Exercise goal =>
Return verbatim the line containing "### key<sup>(deprecated)</sup>" together with all lines that follow it, through the end of the records.
Extracted information Start Marker
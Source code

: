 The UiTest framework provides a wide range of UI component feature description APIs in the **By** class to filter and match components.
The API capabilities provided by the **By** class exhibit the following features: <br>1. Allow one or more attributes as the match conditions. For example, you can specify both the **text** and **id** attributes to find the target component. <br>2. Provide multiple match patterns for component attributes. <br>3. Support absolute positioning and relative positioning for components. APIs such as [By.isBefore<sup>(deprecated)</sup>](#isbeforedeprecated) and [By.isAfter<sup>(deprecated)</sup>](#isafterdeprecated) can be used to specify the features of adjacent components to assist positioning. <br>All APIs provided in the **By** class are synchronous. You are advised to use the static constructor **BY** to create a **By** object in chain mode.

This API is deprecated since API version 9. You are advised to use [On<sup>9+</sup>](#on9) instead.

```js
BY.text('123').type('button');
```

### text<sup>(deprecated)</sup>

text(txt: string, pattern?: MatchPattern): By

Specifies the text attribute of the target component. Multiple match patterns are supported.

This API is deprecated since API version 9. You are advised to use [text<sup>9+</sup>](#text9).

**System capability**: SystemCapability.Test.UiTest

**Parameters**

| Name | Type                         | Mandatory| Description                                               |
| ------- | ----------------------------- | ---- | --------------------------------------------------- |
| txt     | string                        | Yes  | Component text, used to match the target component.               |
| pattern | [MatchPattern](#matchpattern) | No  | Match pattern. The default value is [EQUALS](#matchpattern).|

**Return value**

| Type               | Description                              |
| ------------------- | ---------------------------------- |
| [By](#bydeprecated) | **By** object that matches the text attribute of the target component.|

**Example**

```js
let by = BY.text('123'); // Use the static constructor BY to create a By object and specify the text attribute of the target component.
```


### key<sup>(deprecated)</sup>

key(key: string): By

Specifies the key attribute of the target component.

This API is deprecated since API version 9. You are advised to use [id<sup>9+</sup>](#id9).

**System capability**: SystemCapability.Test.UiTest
Extracted information End Marker
Answer for this exercise =>
### key<sup>(deprecated)</sup>

key(key: string): By

Specifies the key attribute of the target component.

This API is deprecated since API version 9. You are advised to use [id<sup>9+</sup>](#id9).

**System capability**: SystemCapability.Test.UiTest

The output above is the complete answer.